LAFAYETTE - Consumers will likely pay more for crawfish this season, according to Steve Minville, executive director of the Louisiana Crawfish Producers Association.
The reasons include a dry summer and the high cost of diesel that made it too expensive to pump enough water into crawfish ponds, according to Mark Shirley, LSU AgCenter aquaculture specialist.
"Crawfish are going to cost a bunch more this year," Shirley said.
The price has to go up or the producers will have to go out of business, Minville said.
"Last year, fewer than 5 percent of the crawfish producers covered their expenses," Minville says. "You can't go on like that."
He points out that crawfish producers are not "fishermen," and that they have rising input costs ? such as diesel to pump water ? that must be met if they are to stay in business.
"On average, it costs a producer 62 cents a pound to grow and harvest the crawfish. That's what he needs just to cover costs. This is a commodity crop just like any other commodity crop. We have to get back what we put out in land leases and fuel costs and other expenses that we put into the crop."
Sixty-two cents a pound equates to about $25 a sack, just for the farmer to break even, Minville says. "That's no profit for shoes for the kids. That's just staying in business."

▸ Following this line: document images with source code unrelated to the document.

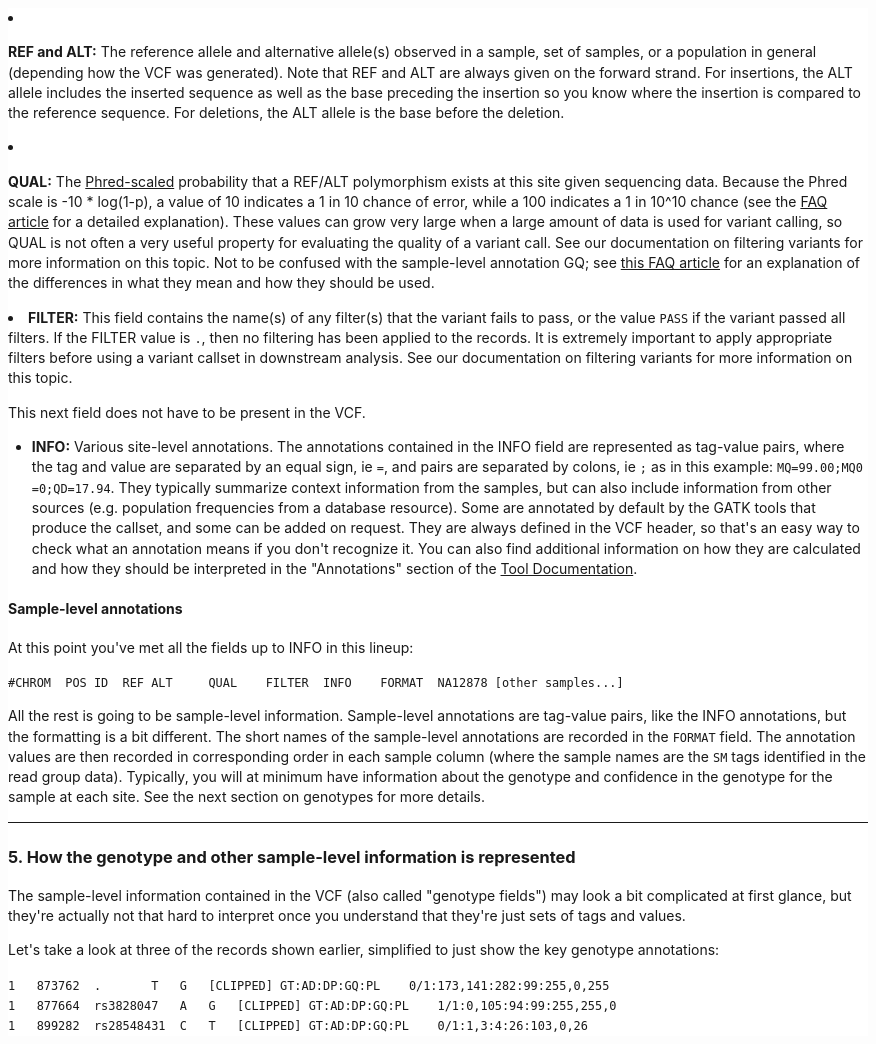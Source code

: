<li>
<p><strong>REF and ALT:</strong> The reference allele and alternative allele(s) observed in a sample, set of samples, or a population in general (depending how the VCF was generated).
Note that REF and ALT are always given on the forward strand. For insertions, the ALT allele includes the inserted sequence as well as the base preceding the insertion so you know where the insertion is compared to the reference sequence. For deletions, the ALT allele is the base before the deletion.</p>
</li>
<li>
<p><strong>QUAL:</strong> The <a href="https://www.broadinstitute.org/gatk/guide/article?id=4260">Phred-scaled</a> probability that a REF/ALT polymorphism exists at this site given sequencing data.
Because the Phred scale is -10 * log(1-p), a value of 10 indicates a 1 in 10 chance of error, while a 100 indicates a 1 in 10^10 chance (see the <a href="https://www.broadinstitute.org/gatk/guide/article?id=4260">FAQ article</a> for a detailed explanation). These values can grow very large when a large amount of data is used for variant calling, so QUAL is not often a very useful property for evaluating the quality of a variant call. See our documentation on filtering variants for more information on this topic.
Not to be confused with the sample-level annotation GQ; see <a href="https://www.broadinstitute.org/gatk/guide/article?id=4860">this FAQ article</a> for an explanation of the differences in what they mean and how they should be used.</p>
</li>
<li><strong>FILTER:</strong> This field contains the name(s) of any filter(s) that the variant fails to pass, or the value <code>PASS</code> if the variant passed all filters.
If the FILTER value is <code>.</code>, then no filtering has been applied to the records. It is extremely important to apply appropriate filters before using a variant callset in downstream analysis. See our documentation on filtering variants for more information on this topic. </li>
</ul>
<p>This next field does not have to be present in the VCF.</p>
<ul>
<li><strong>INFO:</strong> Various site-level annotations.
The annotations contained in the INFO field are represented as tag-value pairs, where the tag and value are separated by an equal sign, ie <code>=</code>, and pairs are separated by colons, ie <code>;</code> as in this example: <code>MQ=99.00;MQ0=0;QD=17.94</code>.
They typically summarize context information from the samples, but can also include information from other sources (e.g. population frequencies from a database resource). Some are annotated by default by the GATK tools that produce the callset, and some can be added on request. They are always defined in the VCF header, so that's an easy way to check what an annotation means if you don't recognize it. You can also find additional information on how they are calculated and how they should be interpreted in the &quot;Annotations&quot; section of the <a href="https://www.broadinstitute.org/gatk/guide/tooldocs/">Tool Documentation</a>. </li>
</ul>
<h4>Sample-level annotations</h4>
<p>At this point you've met all the fields up to INFO in this lineup:</p>
<pre><code class="pre_md">#CHROM  POS ID  REF ALT     QUAL    FILTER  INFO    FORMAT  NA12878 [other samples...]</code class="pre_md"></pre>
<p>All the rest is going to be sample-level information. Sample-level annotations are tag-value pairs, like the INFO annotations, but the formatting is a bit different. The short names of the sample-level annotations are recorded in the <code>FORMAT</code> field. The annotation values are then recorded in corresponding order in each sample column (where the sample names are the <code>SM</code> tags identified in the read group data). Typically, you will at minimum have information about the genotype and confidence in the genotype for the sample at each site. See the next section on genotypes for more details.</p>
<hr />
<h3>5. How the genotype and other sample-level information is represented</h3>
<p>The sample-level information contained in the VCF (also called &quot;genotype fields&quot;) may look a bit complicated at first glance, but they're actually not that hard to interpret once you understand that they're just sets of tags and values. </p>
<p>Let's take a look at three of the records shown earlier, simplified to just show the key genotype annotations:</p>
<pre><code class="pre_md">1   873762  .       T   G   [CLIPPED] GT:AD:DP:GQ:PL    0/1:173,141:282:99:255,0,255
1   877664  rs3828047   A   G   [CLIPPED] GT:AD:DP:GQ:PL    1/1:0,105:94:99:255,255,0
1   899282  rs28548431  C   T   [CLIPPED] GT:AD:DP:GQ:PL    0/1:1,3:4:26:103,0,26</code class="pre_md"></pre>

Don Benoit, a crawfish producer and buyer said it's too early to tell just how much a 40-pound sack of crawfish will cost during the peak of the season, but he predicted the cost will be at least $40 a sack for medium-sized crawfish and more than that for the bigger ones.
With production just beginning, the going price is substantially higher than that, he said, but it will come down as the weather warms and more producers begin harvesting. How much it will come down will depend on the size and quality of the harvest and how many producers participate.